■ **Your objective**
Your output must hold every entry exactly as written and none of the pictures.

Dataset records:
◆ ◆ ◆ ◆

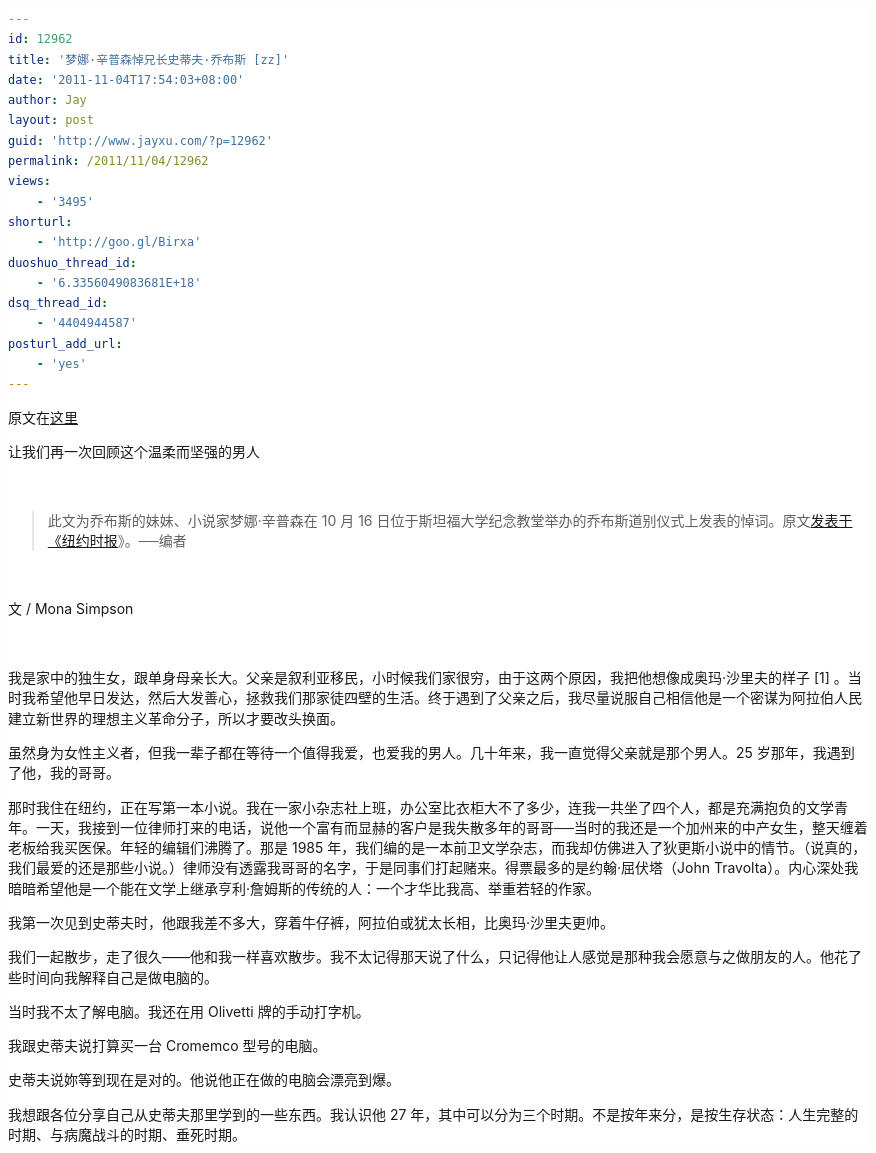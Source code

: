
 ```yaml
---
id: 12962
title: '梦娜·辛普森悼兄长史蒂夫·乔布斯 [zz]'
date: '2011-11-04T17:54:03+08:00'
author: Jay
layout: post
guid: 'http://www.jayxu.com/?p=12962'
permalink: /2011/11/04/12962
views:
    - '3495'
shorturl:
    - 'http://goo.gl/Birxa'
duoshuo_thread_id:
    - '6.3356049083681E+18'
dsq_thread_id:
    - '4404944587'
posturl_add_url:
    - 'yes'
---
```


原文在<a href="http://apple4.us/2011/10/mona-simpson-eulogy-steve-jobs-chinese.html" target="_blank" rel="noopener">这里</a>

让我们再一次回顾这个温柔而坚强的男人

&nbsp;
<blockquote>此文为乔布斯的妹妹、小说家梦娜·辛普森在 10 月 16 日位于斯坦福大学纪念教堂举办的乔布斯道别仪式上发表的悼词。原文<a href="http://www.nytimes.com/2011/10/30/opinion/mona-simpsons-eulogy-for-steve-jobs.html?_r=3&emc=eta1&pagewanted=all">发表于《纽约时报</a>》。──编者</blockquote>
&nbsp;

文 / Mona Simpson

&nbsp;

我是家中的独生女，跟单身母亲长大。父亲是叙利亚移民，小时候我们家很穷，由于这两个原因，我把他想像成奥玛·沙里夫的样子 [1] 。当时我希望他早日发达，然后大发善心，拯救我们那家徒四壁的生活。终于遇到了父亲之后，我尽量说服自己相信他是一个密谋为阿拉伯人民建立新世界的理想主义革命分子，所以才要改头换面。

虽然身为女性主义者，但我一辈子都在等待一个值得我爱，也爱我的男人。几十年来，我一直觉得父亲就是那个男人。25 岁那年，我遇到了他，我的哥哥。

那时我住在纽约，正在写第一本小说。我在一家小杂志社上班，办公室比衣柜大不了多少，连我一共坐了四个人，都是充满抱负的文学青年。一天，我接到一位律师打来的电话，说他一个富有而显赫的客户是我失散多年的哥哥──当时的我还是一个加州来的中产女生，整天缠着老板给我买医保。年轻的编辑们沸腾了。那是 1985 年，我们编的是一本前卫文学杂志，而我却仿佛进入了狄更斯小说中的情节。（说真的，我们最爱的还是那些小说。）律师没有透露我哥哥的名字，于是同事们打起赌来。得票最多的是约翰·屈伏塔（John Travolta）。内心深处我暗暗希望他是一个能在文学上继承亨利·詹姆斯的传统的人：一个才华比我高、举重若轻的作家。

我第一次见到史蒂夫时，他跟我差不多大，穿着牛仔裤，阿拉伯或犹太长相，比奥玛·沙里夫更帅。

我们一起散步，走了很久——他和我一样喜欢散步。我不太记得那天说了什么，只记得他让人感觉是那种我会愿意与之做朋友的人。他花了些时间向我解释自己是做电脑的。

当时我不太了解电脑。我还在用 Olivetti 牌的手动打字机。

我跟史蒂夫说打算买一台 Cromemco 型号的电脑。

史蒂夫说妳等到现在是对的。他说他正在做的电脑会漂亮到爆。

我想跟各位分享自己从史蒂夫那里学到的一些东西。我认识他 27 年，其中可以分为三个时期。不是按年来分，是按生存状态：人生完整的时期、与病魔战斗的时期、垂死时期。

◆ ◆ ◆ ◆

■ **Reply**
Source code

:
 ```yaml
---
id: 12962
title: '梦娜·辛普森悼兄长史蒂夫·乔布斯 [zz]'
date: '2011-11-04T17:54:03+08:00'
author: Jay
layout: post
guid: 'http://www.jayxu.com/?p=12962'
permalink: /2011/11/04/12962
views:
    - '3495'
shorturl:
    - 'http://goo.gl/Birxa'
duoshuo_thread_id:
    - '6.3356049083681E+18'
dsq_thread_id:
    - '4404944587'
posturl_add_url:
    - 'yes'
---
```


原文在<a href="http://apple4.us/2011/10/mona-simpson-eulogy-steve-jobs-chinese.html" target="_blank" rel="noopener">这里</a>

让我们再一次回顾这个温柔而坚强的男人

&nbsp;
<blockquote>此文为乔布斯的妹妹、小说家梦娜·辛普森在 10 月 16 日位于斯坦福大学纪念教堂举办的乔布斯道别仪式上发表的悼词。原文<a href="http://www.nytimes.com/2011/10/30/opinion/mona-simpsons-eulogy-for-steve-jobs.html?_r=3&emc=eta1&pagewanted=all">发表于《纽约时报</a>》。──编者</blockquote>
&nbsp;

文 / Mona Simpson

&nbsp;

我是家中的独生女，跟单身母亲长大。父亲是叙利亚移民，小时候我们家很穷，由于这两个原因，我把他想像成奥玛·沙里夫的样子 [1] 。当时我希望他早日发达，然后大发善心，拯救我们那家徒四壁的生活。终于遇到了父亲之后，我尽量说服自己相信他是一个密谋为阿拉伯人民建立新世界的理想主义革命分子，所以才要改头换面。

虽然身为女性主义者，但我一辈子都在等待一个值得我爱，也爱我的男人。几十年来，我一直觉得父亲就是那个男人。25 岁那年，我遇到了他，我的哥哥。

那时我住在纽约，正在写第一本小说。我在一家小杂志社上班，办公室比衣柜大不了多少，连我一共坐了四个人，都是充满抱负的文学青年。一天，我接到一位律师打来的电话，说他一个富有而显赫的客户是我失散多年的哥哥──当时的我还是一个加州来的中产女生，整天缠着老板给我买医保。年轻的编辑们沸腾了。那是 1985 年，我们编的是一本前卫文学杂志，而我却仿佛进入了狄更斯小说中的情节。（说真的，我们最爱的还是那些小说。）律师没有透露我哥哥的名字，于是同事们打起赌来。得票最多的是约翰·屈伏塔（John Travolta）。内心深处我暗暗希望他是一个能在文学上继承亨利·詹姆斯的传统的人：一个才华比我高、举重若轻的作家。

我第一次见到史蒂夫时，他跟我差不多大，穿着牛仔裤，阿拉伯或犹太长相，比奥玛·沙里夫更帅。

我们一起散步，走了很久——他和我一样喜欢散步。我不太记得那天说了什么，只记得他让人感觉是那种我会愿意与之做朋友的人。他花了些时间向我解释自己是做电脑的。

当时我不太了解电脑。我还在用 Olivetti 牌的手动打字机。

我跟史蒂夫说打算买一台 Cromemco 型号的电脑。

史蒂夫说妳等到现在是对的。他说他正在做的电脑会漂亮到爆。

我想跟各位分享自己从史蒂夫那里学到的一些东西。我认识他 27 年，其中可以分为三个时期。不是按年来分，是按生存状态：人生完整的时期、与病魔战斗的时期、垂死时期。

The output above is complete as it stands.